I almost can't put into words how awful both of these outfits are:

xf30-horribe-woman-small

As far as I know, the purpose of a brassiere is to lend support to a woman's breasts. So they don't flop around, banging painfully. Not, you understand, to squeeze them from top and bottom so they spurt out aggressively with absolutely no support at all. That would be like an anti-bra. An Arb, if you will. But if you're going to go out in public wearing an arb, the last thing you want to do is to spread gauzy yellow snot all over your breasts, which is all I can assume that stuff is, since no fabric ever known to humanity -- thankfully -- has ever behaved like that, clinging to the skin like a Playtex glove on the breasts, while hanging limply between them.

But given the treatment the rest of her body has to endure from this hideous getup, maybe her boobs are lucky.

How in the name of Odin's Spear is that leather harness thingie supposed to operate? Surely it would just hang there, unless she uses some sort of spirit gum to adhere it to her body. And are the two outside, bottom ends of it actually bolted to her hip as it appears? If not, what are those things doing there?

And then the piece-de-resistance, the final cherry on the sundae, if I can use that saying with regards to such a delicate area. The final little touch that pushes this sartorial assault up from simple chubby-panted fanboi lust to full on psychosis:

The crotchless leather vee-cut panties.

Sheer crotchless leather vee-cut panties.

Which are, sad to say, a vast improvement over the sheer leather vee-cut panties with attached "teeny weenie rubber weenie" model her teammate is sporting.

You wonder why I hate Rob Liefeld's art? Look no further than this abomination of feminine super-wear, my friends, and realize that he made this sort of thing the rule in super-hero comics for almost ten years, thus making it impossible for me to open one without my brain exploding. Which would be very unfortunate as it would doubtlessly soil my crotchless leather vee-cut underoos, and we can't have that, can we?

(Image © Rob Liefeld.)

Reason #5: He can't handle the truth

When I say Rob Liefeld can't handle the truth, I mean the truth is that he can't handle anything with a handle. Like swords:

badswordholding-composite

Study those for a bit and see if you can tell the fundamental mistake he's making. Pay particular attention to the one at the top right of the image and try to imagine how in the hell anyone could actually use a sword "held" like that, with the hilt perpendicular to the hand instead of parallel.

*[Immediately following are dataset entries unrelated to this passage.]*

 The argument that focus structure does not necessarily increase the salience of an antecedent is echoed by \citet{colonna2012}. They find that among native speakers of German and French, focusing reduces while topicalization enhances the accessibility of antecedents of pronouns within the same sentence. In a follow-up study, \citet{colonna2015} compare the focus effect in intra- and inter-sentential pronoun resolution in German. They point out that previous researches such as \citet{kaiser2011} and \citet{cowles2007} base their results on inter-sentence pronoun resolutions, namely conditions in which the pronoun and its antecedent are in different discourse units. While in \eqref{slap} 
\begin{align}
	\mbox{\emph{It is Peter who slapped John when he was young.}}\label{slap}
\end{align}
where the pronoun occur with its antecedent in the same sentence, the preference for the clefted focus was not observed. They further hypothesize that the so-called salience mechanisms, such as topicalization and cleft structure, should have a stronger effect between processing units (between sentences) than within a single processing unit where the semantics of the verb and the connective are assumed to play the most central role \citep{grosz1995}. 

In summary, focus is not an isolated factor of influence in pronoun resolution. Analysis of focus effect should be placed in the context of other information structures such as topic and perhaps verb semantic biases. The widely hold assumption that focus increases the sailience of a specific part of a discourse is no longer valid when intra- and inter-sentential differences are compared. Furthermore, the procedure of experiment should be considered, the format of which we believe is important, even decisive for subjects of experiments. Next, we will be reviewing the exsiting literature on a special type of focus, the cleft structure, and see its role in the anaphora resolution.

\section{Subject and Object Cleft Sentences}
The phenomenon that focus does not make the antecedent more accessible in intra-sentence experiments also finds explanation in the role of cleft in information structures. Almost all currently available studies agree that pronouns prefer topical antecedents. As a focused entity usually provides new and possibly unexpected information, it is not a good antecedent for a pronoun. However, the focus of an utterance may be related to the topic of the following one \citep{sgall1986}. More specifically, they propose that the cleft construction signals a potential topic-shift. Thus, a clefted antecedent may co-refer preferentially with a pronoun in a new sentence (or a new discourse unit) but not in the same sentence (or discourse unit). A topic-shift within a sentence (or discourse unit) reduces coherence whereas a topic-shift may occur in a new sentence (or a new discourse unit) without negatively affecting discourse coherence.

Once you're ready -- feel free to put on sunglasses or something, facing directly into this sort of thing can lead to blindness -- take a look at how he treats hand-held guns (and there are even more guns than swords in any Liefeld comic):

badgunholding-composite

Why are there no fingers curling around the handle of the guns on the left and on the right? What the hell is his left arm grasping in the center image? Again, there's a pattern here. See if you can spot it.

Give up? The explanation is pretty straight-forward, particularly if you remember that Rob Liefeld is a lazy artist:

He draws the figures first, with their hands however he knows to draw them, and then adds the items in the hands later. As if they were an afterthought. Which they are, because while shooting guns is kewl, hands holding guns are not. Think I'm crazy? Take a look at this beauty:

xf1-badgunholding

First of all, where the hell is that thing pointing? If it's like every other gun ever manufactured in the history of projectile-throwing, the handle ought to be on the opposite side of the sights, otherwise aiming it would be a cast-iron bitch. But in this case that would mean he's going to be pulling the trigger with his penis, which I think even Rob Liefeld understands is probably less than optimal battlefield strategy.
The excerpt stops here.